The British Royal Navy did something where an entire shipload of [people] sang each part of the song. It was such an amazing thing to see happen. I've seen videos of people in Holland during the middle of summer screaming “All I Want” at the top of their lungs. But the main thing is when people come to me and say, “We love ‘All I Want for Christmas.’ We listen to it all year long.”
Which is funny since you were initially hesitant about putting out your first Christmas album.
That is true, and that's because it was so early in my career. I didn't feel, from a strategic point of view, that it was time to do something like that. As much as I love Christmas, I thought that the record company was off. Obviously, I couldn't have been more wrong.
What do you remember about writing and recording the song?
I wrote the beginning and the middle on the keyboard in a little house in Upstate New York, in a room by myself. I just started thinking about all things Christmas and growing up as a kid that loves Christmas. I think that's why it's such a festive record. Somebody said the other day, “It's the saddest Christmas song ever, because you're like, ‘I don't care about all these things. I just want this other person’.” And I guess that was my thing. I wanted to put a love twist onto a Christmas song, two of my favorite things in the world… I don't usually start writing on the piano. I'm not a piano player. But sometimes the biggest songs for me come [from] just sitting down at the piano and messing around. So I brought it to [co-writer Walter Afanasieff]. I had already written most of the song, and we worked on the bridge and produced it together.
Some of the song's best moments are the background vocals. You of course sing lead when performing, but have you ever had an urge to do the “and I”s instead?
Doing background vocals is one my favorite things. I got my first paying job as a singer when I was 12, singing background vocals in a session I walked to by myself. When I listen to “All I Want for Christmas Is You,” which is only at Christmastime, and it goes into that outro [harmonies]… to me, that's the happiest part of the song… I usually sing the “and I”s when we're just celebrating Christmas [at home].
You must get a ton of requests to use the song in film and TV. But Love Actually is one of the few that it's in.

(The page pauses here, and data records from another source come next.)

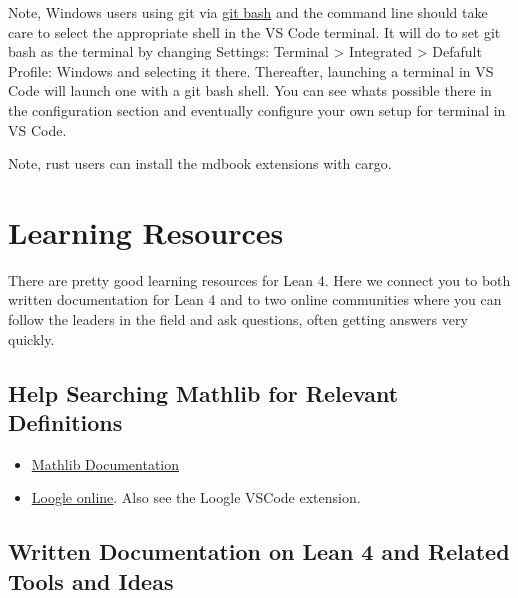 \documentclass{book}
\providecommand{\tightlist}{%
  \setlength{\itemsep}{0pt}\setlength{\parskip}{0pt}}
\begin{document}
Note, Windows users using git via \href{https://gitforwindows.org}{git bash} and the command line should take
care to select the appropriate shell in the VS Code terminal. It will do to
set git bash as the terminal by changing Settings: Terminal \textgreater{} Integrated \textgreater{}
Defafult Profile: Windows and selecting it there. Thereafter, launching a
terminal in VS Code will launch one with a git bash shell. You can see what\textquotesingle s
possible there in the configuration section and eventually configure your own
setup for terminal in VS Code.

Note, rust users can install the mdbook extensions with cargo.

\hypertarget{book__pandoc__debug__src__resources.md}{}
\hypertarget{book__pandoc__debug__src__resources.md__learning-resources}{%
\chapter*{Learning Resources}\label{book__pandoc__debug__src__resources.md__learning-resources}}

There are pretty good learning resources for Lean 4. Here we
connect you to both written documentation for Lean 4 and to two
online communities where you can follow the leaders in the field
and ask questions, often getting answers very quickly.

\hypertarget{book__pandoc__debug__src__resources.md__help-searching-mathlib-for-relevant-definitions}{%
\section*{Help Searching Mathlib for Relevant Definitions}\label{book__pandoc__debug__src__resources.md__help-searching-mathlib-for-relevant-definitions}}

\begin{itemize}
\tightlist
\item
  \href{https://leanprover-community.github.io/mathlib4_docs/index.html}{Mathlib Documentation}
\item
  \href{https://loogle.lean-lang.org/}{Loogle online}. Also see the Loogle VSCode extension.
\end{itemize}

\hypertarget{book__pandoc__debug__src__resources.md__written-documentation-on-lean-4-and-related-tools-and-ideas}{%
\section*{Written Documentation on Lean 4 and Related Tools and Ideas}\label{book__pandoc__debug__src__resources.md__written-documentation-on-lean-4-and-related-tools-and-ideas}}
\end{document}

How do you decide what is worthy for inclusion?
Love Actually happened early in the song's life. And I'm happy I did that. But I've been very selective about what I allow the song to be a part of because it really matters to me. I don't want to give it to anybody. It's not about the person. It's just, is this the right look?
The song is one of the best-selling singles of all time, which makes it your most successful, commercially speaking. Do you consider it your most successful from a songwriting standpoint?
As a songwriter, I look at some of those songs from Butterfly, or “Looking In” from Daydream, or “My Saving Grace” from Charmbracelet, where I know how deep I went as a writer. But “All I Want for Christmas Is You” gives me a feeling of happiness I can't describe, so it's a different thing. Yes, it's a hugely successful song. Do I think it's the best song that I've ever written? I don't know how to judge that. [But] it has its own place for me.